法廷で録音試みた弁護人 手錠で退廷 3万円過料命じる 大阪地裁

5月30日に大阪地方裁判所で開かれた刑事裁判をICレコーダーで録音しようとした被告の弁護士が、裁判官の退廷命令に従わず、手錠をかけられて強制的に退廷させられました。さらに法廷内の秩序を乱したとして、「制裁裁判」という手続きで、過料3万円を命じられたということで、弁護士は不服として大阪高等裁判所に抗告するとしています。

大阪弁護士会に所属する中道一政弁護士によりますと、5月30日に、担当しているストーカー規制法違反の罪に問われている被告の裁判で、正確な記録を残そうと、ICレコーダーで録音しようとしたところ、裁判官から「許可しない」と告げられたということです。

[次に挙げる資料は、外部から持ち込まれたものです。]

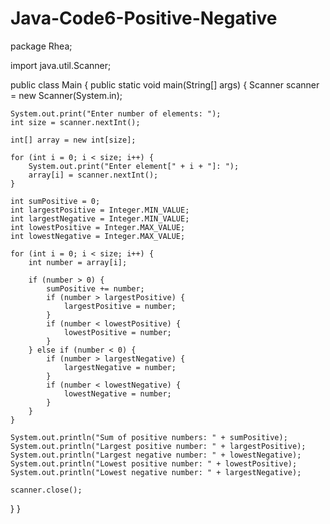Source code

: # Java-Code6-Positive-Negative
package Rhea;

import java.util.Scanner;

public class Main {
	 public static void main(String[] args) { Scanner scanner = new Scanner(System.in);

    System.out.print("Enter number of elements: ");
    int size = scanner.nextInt();

    int[] array = new int[size];

    for (int i = 0; i < size; i++) {
        System.out.print("Enter element[" + i + "]: ");
        array[i] = scanner.nextInt();
    }

    int sumPositive = 0;
    int largestPositive = Integer.MIN_VALUE;
    int largestNegative = Integer.MIN_VALUE;
    int lowestPositive = Integer.MAX_VALUE;
    int lowestNegative = Integer.MAX_VALUE;

    for (int i = 0; i < size; i++) {
        int number = array[i];

        if (number > 0) {
            sumPositive += number;
            if (number > largestPositive) {
                largestPositive = number;
            }
            if (number < lowestPositive) {
                lowestPositive = number;
            }
        } else if (number < 0) {
            if (number > largestNegative) {
                largestNegative = number;
            }
            if (number < lowestNegative) {
                lowestNegative = number;
            }
        }
    }

    System.out.println("Sum of positive numbers: " + sumPositive);
    System.out.println("Largest positive number: " + largestPositive);
    System.out.println("Largest negative number: " + lowestNegative);
    System.out.println("Lowest positive number: " + lowestPositive);
    System.out.println("Lowest negative number: " + largestNegative);

    scanner.close();
}
}

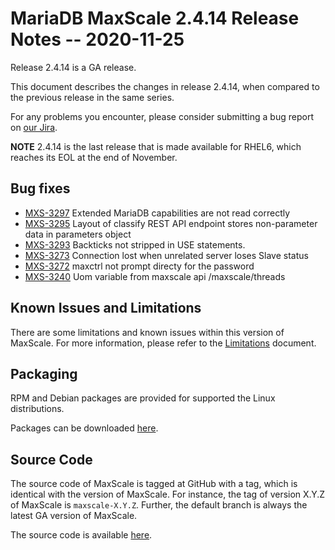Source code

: # MariaDB MaxScale 2.4.14 Release Notes -- 2020-11-25

Release 2.4.14 is a GA release.

This document describes the changes in release 2.4.14, when compared to the
previous release in the same series.

For any problems you encounter, please consider submitting a bug
report on [our Jira](https://jira.mariadb.org/projects/MXS).

**NOTE** 2.4.14 is the last release that is made available for RHEL6, which reaches its EOL at the end of November.

## Bug fixes

* [MXS-3297](https://jira.mariadb.org/browse/MXS-3297) Extended MariaDB capabilities are not read correctly
* [MXS-3295](https://jira.mariadb.org/browse/MXS-3295) Layout of classify REST API endpoint stores non-parameter data in parameters object
* [MXS-3293](https://jira.mariadb.org/browse/MXS-3293) Backticks not stripped in USE statements.
* [MXS-3273](https://jira.mariadb.org/browse/MXS-3273) Connection lost when unrelated server loses Slave status
* [MXS-3272](https://jira.mariadb.org/browse/MXS-3272) maxctrl not prompt directy for the password
* [MXS-3240](https://jira.mariadb.org/browse/MXS-3240) Uom variable from maxscale api /maxscale/threads

## Known Issues and Limitations

There are some limitations and known issues within this version of MaxScale.
For more information, please refer to the [Limitations](../About/Limitations.md) document.

## Packaging

RPM and Debian packages are provided for supported the Linux distributions.

Packages can be downloaded [here](https://mariadb.com/downloads/#mariadb_platform-mariadb_maxscale).

## Source Code

The source code of MaxScale is tagged at GitHub with a tag, which is identical
with the version of MaxScale. For instance, the tag of version X.Y.Z of MaxScale
is `maxscale-X.Y.Z`. Further, the default branch is always the latest GA version
of MaxScale.

The source code is available [here](https://github.com/mariadb-corporation/MaxScale).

その理由の説明を求めると、退廷を命じられ、従わないでいると手錠をかけられ、強制的に退廷させられたということです。

裁判所はこのあと、退廷命令に従わず法廷内の秩序を乱したなどとして「制裁裁判」という手続きで、過料3万円を命じたということです。

中道弁護士は「録音を不許可とした理由を裁判所は説明せず、納得がいかない」と話し、制裁裁判については、大阪高裁に抗告するとしています。

大阪地裁「個別の事件 コメント差し控える」

法廷内で録音を行うには裁判所の許可が必要で、大阪地方裁判所は中道弁護士への対応について、「個別の事件についてのコメントは差し控える」としています。

一方、今回の「制裁裁判」という手続きは、大阪地方裁判所では、去年までの10年間で、3件行われたということです。